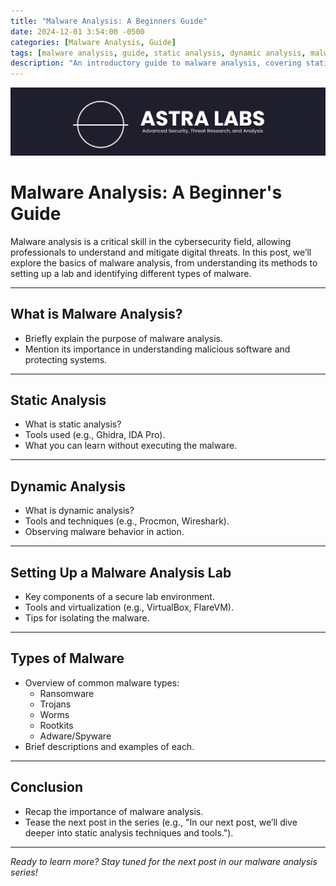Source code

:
```yaml
---
title: "Malware Analysis: A Beginners Guide"
date: 2024-12-01 3:54:00 -0500
categories: [Malware Analysis, Guide]
tags: [malware analysis, guide, static analysis, dynamic analysis, malware analysis lab, malware ecosystem]
description: "An introductory guide to malware analysis, covering static and dynamic analysis, lab setup, and types of malware."
---
```

![ASTRA Labs Logo](/assets/pictures/horizontalLogo.jpeg)
# Malware Analysis: A Beginner's Guide

Malware analysis is a critical skill in the cybersecurity field, allowing professionals to understand and mitigate digital threats. In this post, we’ll explore the basics of malware analysis, from understanding its methods to setting up a lab and identifying different types of malware.

---

## **What is Malware Analysis?**
- Briefly explain the purpose of malware analysis.
- Mention its importance in understanding malicious software and protecting systems.

---

## **Static Analysis**
- What is static analysis?
- Tools used (e.g., Ghidra, IDA Pro).
- What you can learn without executing the malware.

---

## **Dynamic Analysis**
- What is dynamic analysis?
- Tools and techniques (e.g., Procmon, Wireshark).
- Observing malware behavior in action.

---

## **Setting Up a Malware Analysis Lab**
- Key components of a secure lab environment.
- Tools and virtualization (e.g., VirtualBox, FlareVM).
- Tips for isolating the malware.

---

## **Types of Malware**
- Overview of common malware types:
  - Ransomware
  - Trojans
  - Worms
  - Rootkits
  - Adware/Spyware
- Brief descriptions and examples of each.

---

## **Conclusion**
- Recap the importance of malware analysis.
- Tease the next post in the series (e.g., "In our next post, we’ll dive deeper into static analysis techniques and tools.").

---

*Ready to learn more? Stay tuned for the next post in our malware analysis series!*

# # #

> **TASK DIRECTIONS**
In the entries above, one line contains "- Key components of a secure lab environment." and another contains "- Adware/Spyware". Reproduce exactly those two lines and the lines between them, nothing else.

> **SOLUTION TO THE PROBLEM**
- Key components of a secure lab environment.
- Tools and virtualization (e.g., VirtualBox, FlareVM).
- Tips for isolating the malware.

---

## **Types of Malware**
- Overview of common malware types:
  - Ransomware
  - Trojans
  - Worms
  - Rootkits
  - Adware/Spyware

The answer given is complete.